- REQUIRED ACTION
Every entry that follows is to be set down exactly, with its pictures omitted.

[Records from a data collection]
——————————

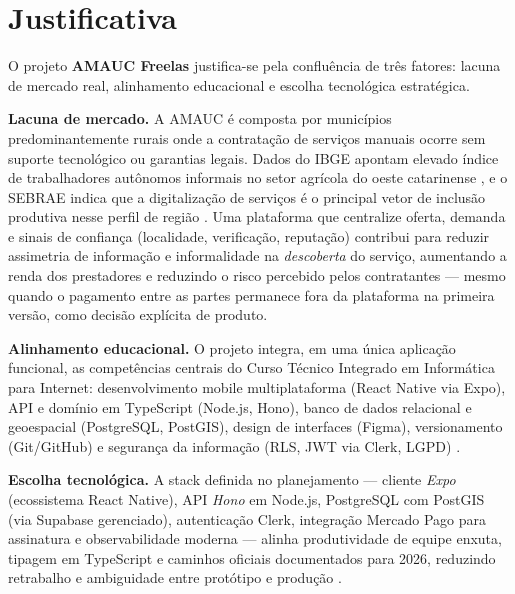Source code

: \documentclass[12pt, a4paper]{article}
\begin{document}
\section{Justificativa}

O projeto \textbf{AMAUC Freelas} justifica-se pela confluência de três fatores:
lacuna de mercado real, alinhamento educacional e escolha tecnológica
estratégica.

\textbf{Lacuna de mercado.} A AMAUC é composta por municípios
predominantemente rurais onde a contratação de serviços manuais ocorre
sem suporte tecnológico ou garantias legais. Dados do IBGE apontam
elevado índice de trabalhadores autônomos informais no setor agrícola do
oeste catarinense \cite{ibge2019}, e o SEBRAE indica que a digitalização
de serviços é o principal vetor de inclusão produtiva nesse perfil de
região \cite{sebrae2022}. Uma plataforma que centralize oferta, demanda
e sinais de confiança (localidade, verificação, reputação) contribui
para reduzir assimetria de informação e informalidade na \textit{descoberta}
do serviço, aumentando a renda dos prestadores e reduzindo o risco percebido
pelos contratantes --- mesmo quando o pagamento entre as partes permanece
fora da plataforma na primeira versão, como decisão explícita de produto.

\textbf{Alinhamento educacional.} O projeto integra, em uma única
aplicação funcional, as competências centrais do Curso Técnico Integrado
em Informática para Internet: desenvolvimento mobile multiplataforma
(React Native via Expo), API e domínio em TypeScript (Node.js, Hono),
banco de dados relacional e geoespacial (PostgreSQL, PostGIS),
design de interfaces (Figma), versionamento (Git/GitHub) e segurança
da informação (RLS, JWT via Clerk, LGPD) \cite{sommerville2019, pressman2016}.

\textbf{Escolha tecnológica.} A stack definida no planejamento --- cliente
\textit{Expo} (ecossistema React Native), API \textit{Hono} em Node.js,
PostgreSQL com PostGIS (via Supabase gerenciado), autenticação Clerk,
integração Mercado Pago para assinatura e observabilidade moderna ---
alinha produtividade de equipe enxuta, tipagem em TypeScript e caminhos
oficiais documentados para 2026, reduzindo retrabalho e ambiguidade entre
protótipo e produção \cite{react2024, postgresql2024}.

\end{document}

——————————

- TASK SOLUTION
Source code

: \documentclass[12pt, a4paper]{article}
\begin{document}
\section{Justificativa}

O projeto \textbf{AMAUC Freelas} justifica-se pela confluência de três fatores:
lacuna de mercado real, alinhamento educacional e escolha tecnológica
estratégica.

\textbf{Lacuna de mercado.} A AMAUC é composta por municípios
predominantemente rurais onde a contratação de serviços manuais ocorre
sem suporte tecnológico ou garantias legais. Dados do IBGE apontam
elevado índice de trabalhadores autônomos informais no setor agrícola do
oeste catarinense \cite{ibge2019}, e o SEBRAE indica que a digitalização
de serviços é o principal vetor de inclusão produtiva nesse perfil de
região \cite{sebrae2022}. Uma plataforma que centralize oferta, demanda
e sinais de confiança (localidade, verificação, reputação) contribui
para reduzir assimetria de informação e informalidade na \textit{descoberta}
do serviço, aumentando a renda dos prestadores e reduzindo o risco percebido
pelos contratantes --- mesmo quando o pagamento entre as partes permanece
fora da plataforma na primeira versão, como decisão explícita de produto.

\textbf{Alinhamento educacional.} O projeto integra, em uma única
aplicação funcional, as competências centrais do Curso Técnico Integrado
em Informática para Internet: desenvolvimento mobile multiplataforma
(React Native via Expo), API e domínio em TypeScript (Node.js, Hono),
banco de dados relacional e geoespacial (PostgreSQL, PostGIS),
design de interfaces (Figma), versionamento (Git/GitHub) e segurança
da informação (RLS, JWT via Clerk, LGPD) \cite{sommerville2019, pressman2016}.

\textbf{Escolha tecnológica.} A stack definida no planejamento --- cliente
\textit{Expo} (ecossistema React Native), API \textit{Hono} em Node.js,
PostgreSQL com PostGIS (via Supabase gerenciado), autenticação Clerk,
integração Mercado Pago para assinatura e observabilidade moderna ---
alinha produtividade de equipe enxuta, tipagem em TypeScript e caminhos
oficiais documentados para 2026, reduzindo retrabalho e ambiguidade entre
protótipo e produção \cite{react2024, postgresql2024}.

\end{document}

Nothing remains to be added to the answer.